It seems we may have parasites to thank for the existence of sex as we know it. Indiana University biologists have found that, although sexual reproduction between two individuals is costly from an evolutionary perspective, it is favored over self-fertilization in the presence of coevolving parasites. Sex allows parents to produce offspring that are more resistant to the parasites, while self-fertilization dooms populations to extinction at the hands of their biological enemies.
The July 8 report in Science, “Running with the Red Queen: Host-Parasite Coevolution Selects for Biparental Sex,” affirms the Red Queen hypothesis, an evolutionary theory who’s name comes from Lewis Carroll’s Alice in Wonderland text: “It takes all the running you can do, to keep in the same place.” The idea is that sexual reproduction via cross-fertilization keeps host populations one evolutionary step ahead of the parasites, which are coevolving to infect them. It is within this coevolutionary context that both hosts and parasites are running (evolving) as fast as they can just to stay in the same place.

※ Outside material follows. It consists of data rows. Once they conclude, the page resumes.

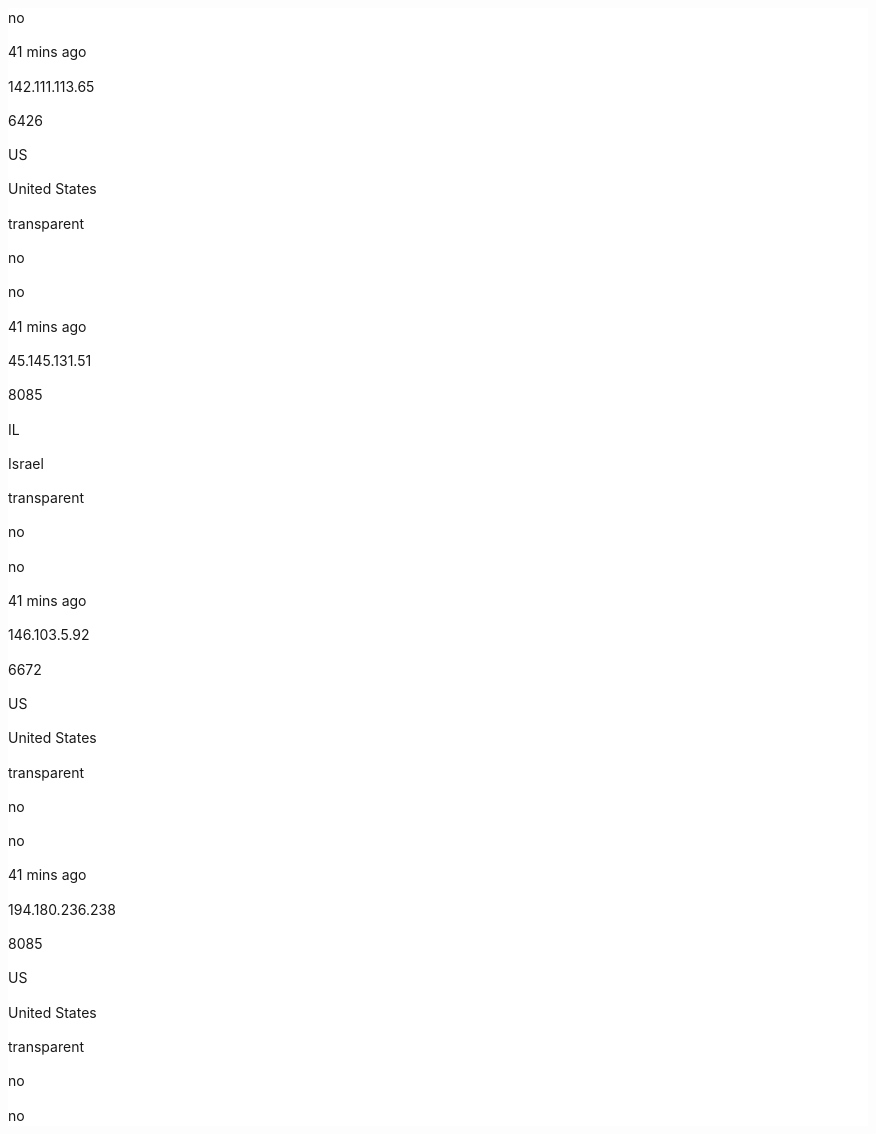 no

41 mins ago

142.111.113.65

6426

US

United States

transparent

no

no

41 mins ago

45.145.131.51

8085

IL

Israel

transparent

no

no

41 mins ago

146.103.5.92

6672

US

United States

transparent

no

no

41 mins ago

194.180.236.238

8085

US

United States

transparent

no

no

“The widespread existence of sex has been a major problem for evolutionary biology since the time of Charles Darwin,” said lead author Levi T. Morran. Sex does not make evolutionary sense, because it often involves the production of males. This is very inefficient, because males don’t directly produce any offspring. Self-fertilization is a far more efficient means of reproduction, and as such, evolutionary theory predicts that self-fertilization should be widespread in nature and sex should be rare. However, as we all know, this is not the case.
The Red Queen Hypothesis provides one possible explanation for the existence of sex.